Machine Learning Used to Discover Novel Polymers

A research team has shown the potential application of machine learning (ML)—a form of AI that allows computers to “learn” from the data provided—for finding novel materials.

The ML workflow consists of two different steps of prediction; the forward and backward predictions. The objective of the forward prediction is to create a set of prediction models that describe various polymeric properties (for example, thermal conductivity, glass transition temperature) as a function of chemical structures in the constitutional repeat units. Here, an ML framework called transfer learning was used to overcome the issue of limited data on thermal conductivity: prediction models of some proxy properties were pre-trained on given large data sets, and then the pre-trained models were fine-tuned using the limited data on the target property. Inverting the trained forward models, they derived a backward model conditioned by a desired property requirement. By solving this inverse problem, materials that exhibit the desired properties were computationally created. (Image credit: NIMS)

The collaborative research group includes Ryo Yoshida (Professor and Director of the Data Science Center for Creative Design and Manufacturing at the Institute of Statistical Mathematics, Research Organization of Information and Systems), Junko Morikawa (Professor at the School of Materials and Chemical Technology, Tokyo Institute of Technology), and Yibin Xu (Group Leader of Thermal Management and Thermoelectric Materials Group, Center for Materials Research by Information Integration, Research and Services Division of Materials Data and Integrated System, NIMS).

Their findings have been reported in the open-access journal npj Computational Materials. The scientists demonstrate that their ML technique, comprising “transfer learning,” facilitates the discovery of materials with preferred properties even from a very small data set.

The study was based on a data set of polymeric properties from PoLyInfo, the world’s biggest database of polymers housed at NIMS. Even with its large size, PoLyInfo does not have much data on the heat transfer properties of polymers.

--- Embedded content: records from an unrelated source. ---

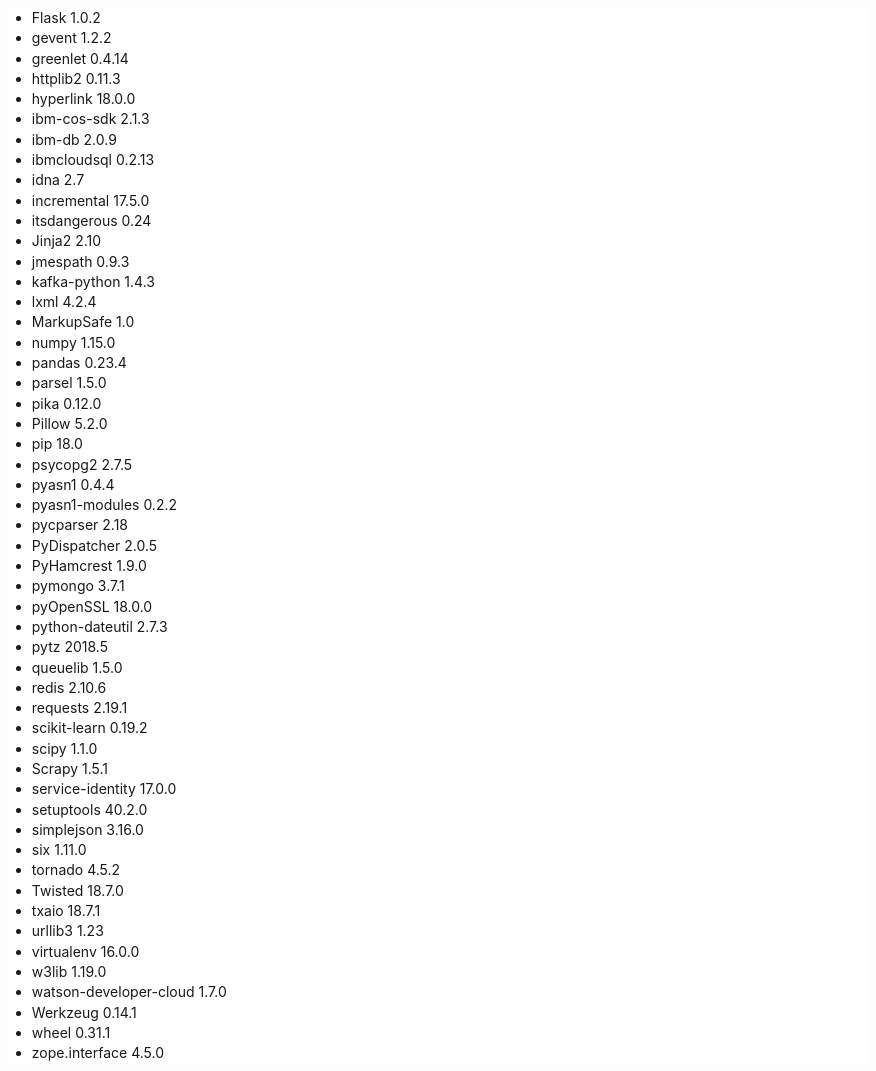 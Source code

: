 - Flask                  1.0.2
- gevent                 1.2.2
- greenlet               0.4.14
- httplib2               0.11.3
- hyperlink              18.0.0
- ibm-cos-sdk            2.1.3
- ibm-db                 2.0.9
- ibmcloudsql            0.2.13
- idna                   2.7
- incremental            17.5.0
- itsdangerous           0.24
- Jinja2                 2.10
- jmespath               0.9.3
- kafka-python           1.4.3
- lxml                   4.2.4
- MarkupSafe             1.0
- numpy                  1.15.0
- pandas                 0.23.4
- parsel                 1.5.0
- pika                   0.12.0
- Pillow                 5.2.0
- pip                    18.0
- psycopg2               2.7.5
- pyasn1                 0.4.4
- pyasn1-modules         0.2.2
- pycparser              2.18
- PyDispatcher           2.0.5
- PyHamcrest             1.9.0
- pymongo                3.7.1
- pyOpenSSL              18.0.0
- python-dateutil        2.7.3
- pytz                   2018.5
- queuelib               1.5.0
- redis                  2.10.6
- requests               2.19.1
- scikit-learn           0.19.2
- scipy                  1.1.0
- Scrapy                 1.5.1
- service-identity       17.0.0
- setuptools             40.2.0
- simplejson             3.16.0
- six                    1.11.0
- tornado                4.5.2
- Twisted                18.7.0
- txaio                  18.7.1
- urllib3                1.23
- virtualenv             16.0.0
- w3lib                  1.19.0
- watson-developer-cloud 1.7.0
- Werkzeug               0.14.1
- wheel                  0.31.1
- zope.interface         4.5.0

To establish the heat transfer properties from the limited data available, ML models on substitute properties were pre-trained where adequate data were available on the associated tasks; these pre-trained models captured typical features applicable to the target task.

Re-purposing such machine-obtained features on the target task produced exceptional prediction performance even with the extremely small data sets, as if very skilled human experts can make rational inferences even for significantly less skilled tasks.

The researchers integrated this model with an exclusively designed ML algorithm for computational molecular design, which is known as the iQSPR algorithm developed earlier by Yoshida and his colleagues. Applying this method allowed the identification of numerous promising “virtual” polymers.

From this large group of options, three polymers were chosen based on their ability to be easily synthesized and processed.

Tests verified that the new polymers possessed a high thermal conductivity of up to 0.41 W/mK. This value is 80% higher than that of common polyimides, a class of frequently used polymers that have been manufactured in large scale since the 1950s for applications spanning from fuel cells to cookware.

By confirming the heat transfer properties of the computationally engineered polymers, the research signifies an important breakthrough for rapid, economical, ML-supported techniques for materials design. It also shows the team’s joint know-how in data science, organic synthesis, and innovative measurement technologies.

Yoshida states that several aspects are yet to be explored, such as “training” computational systems to function with limited data by incorporating more appropriate descriptors.

Machine learning for polymer or soft material design is a challenging but promising field as these materials have properties that differ from metals and ceramics, and are not yet fully predicted by the existing theories.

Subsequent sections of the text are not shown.